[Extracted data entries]
====

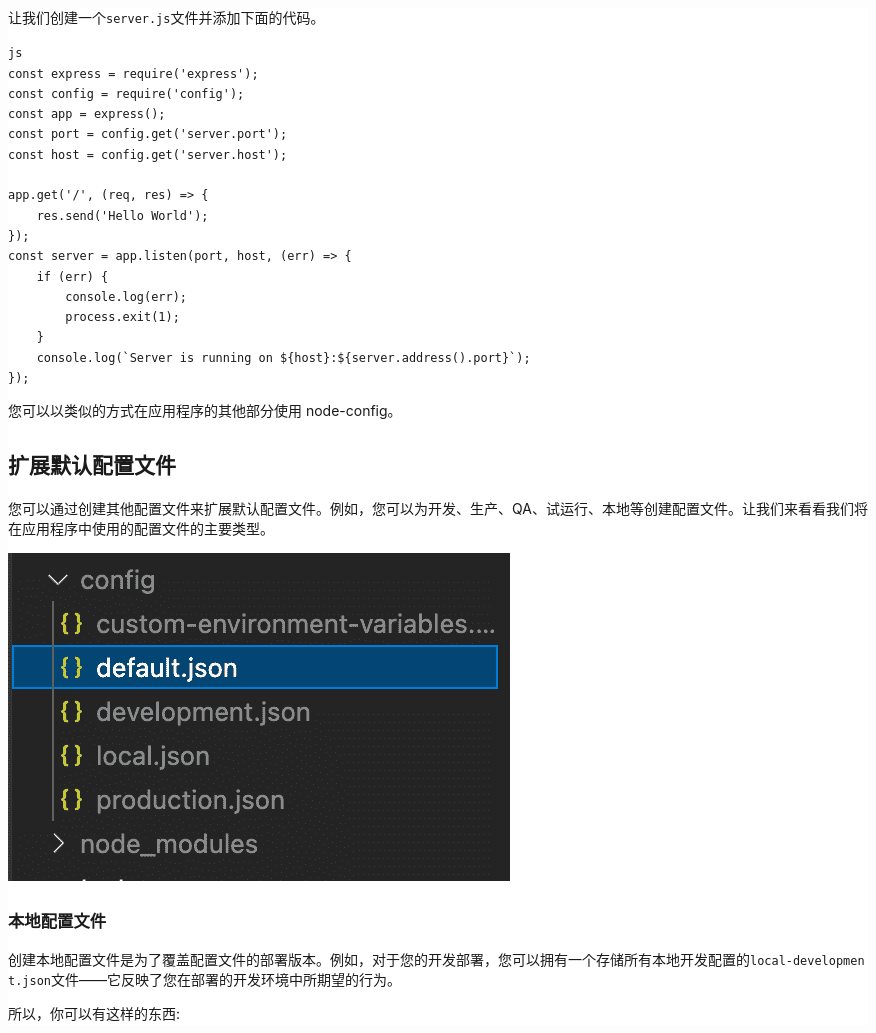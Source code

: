 让我们创建一个`server.js`文件并添加下面的代码。

```
js
const express = require('express');
const config = require('config');
const app = express();
const port = config.get('server.port');
const host = config.get('server.host');

app.get('/', (req, res) => {
    res.send('Hello World');
});
const server = app.listen(port, host, (err) => {
    if (err) {
        console.log(err);
        process.exit(1);
    }
    console.log(`Server is running on ${host}:${server.address().port}`);
});
```

您可以以类似的方式在应用程序的其他部分使用 node-config。

## 扩展默认配置文件

您可以通过创建其他配置文件来扩展默认配置文件。例如，您可以为开发、生产、QA、试运行、本地等创建配置文件。让我们来看看我们将在应用程序中使用的配置文件的主要类型。

![Example Config Files](img/0c38e0659903bae4b1ccb13fa8202400.png)

### 本地配置文件

创建本地配置文件是为了覆盖配置文件的部署版本。例如，对于您的开发部署，您可以拥有一个存储所有本地开发配置的`local-development.json`文件——它反映了您在部署的开发环境中所期望的行为。

所以，你可以有这样的东西:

====

Only the lines containing the string "port" are needed; pull them out of the records.

**THE ANSWER**
const port = config.get('server.port');
const server = app.listen(port, host, (err) => {
    console.log(`Server is running on ${host}:${server.address().port}`);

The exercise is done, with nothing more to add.